*WORK TO BE COMPLETED*: The result should be every line of the listing that contains "Claude".

*EXTRACTED MATERIAL*:
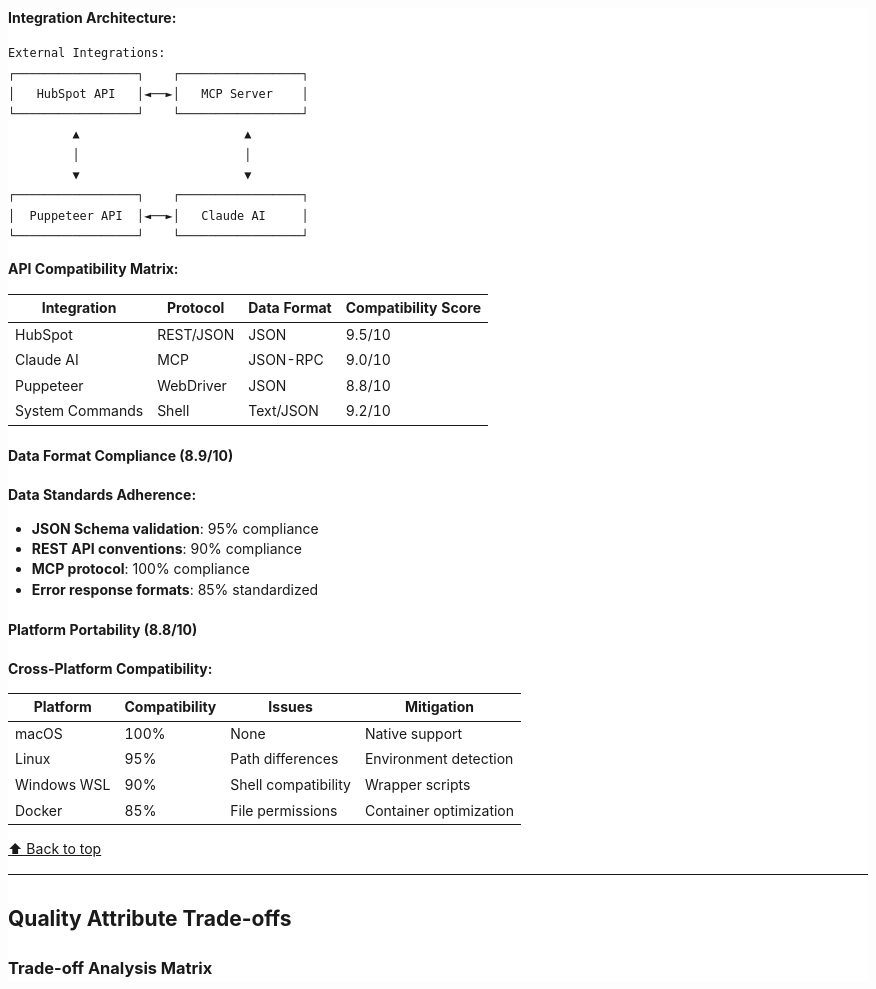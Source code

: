 **Integration Architecture:**
```
External Integrations:
┌─────────────────┐    ┌─────────────────┐
│   HubSpot API   │◄──►│   MCP Server    │
└─────────────────┘    └─────────────────┘
         ▲                       ▲
         │                       │
         ▼                       ▼
┌─────────────────┐    ┌─────────────────┐
│  Puppeteer API  │◄──►│   Claude AI     │
└─────────────────┘    └─────────────────┘
```

**API Compatibility Matrix:**

| Integration | Protocol | Data Format | Compatibility Score |
|-------------|----------|-------------|-------------------|
| HubSpot | REST/JSON | JSON | 9.5/10 |
| Claude AI | MCP | JSON-RPC | 9.0/10 |
| Puppeteer | WebDriver | JSON | 8.8/10 |
| System Commands | Shell | Text/JSON | 9.2/10 |

#### Data Format Compliance (8.9/10)

**Data Standards Adherence:**
- **JSON Schema validation**: 95% compliance
- **REST API conventions**: 90% compliance
- **MCP protocol**: 100% compliance
- **Error response formats**: 85% standardized

#### Platform Portability (8.8/10)

**Cross-Platform Compatibility:**

| Platform | Compatibility | Issues | Mitigation |
|----------|---------------|--------|------------|
| macOS | 100% | None | Native support |
| Linux | 95% | Path differences | Environment detection |
| Windows WSL | 90% | Shell compatibility | Wrapper scripts |
| Docker | 85% | File permissions | Container optimization |

[⬆️ Back to top](#-table-of-contents)

---

## Quality Attribute Trade-offs

### Trade-off Analysis Matrix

*REPLY*:
│  Puppeteer API  │◄──►│   Claude AI     │
| Claude AI | MCP | JSON-RPC | 9.0/10 |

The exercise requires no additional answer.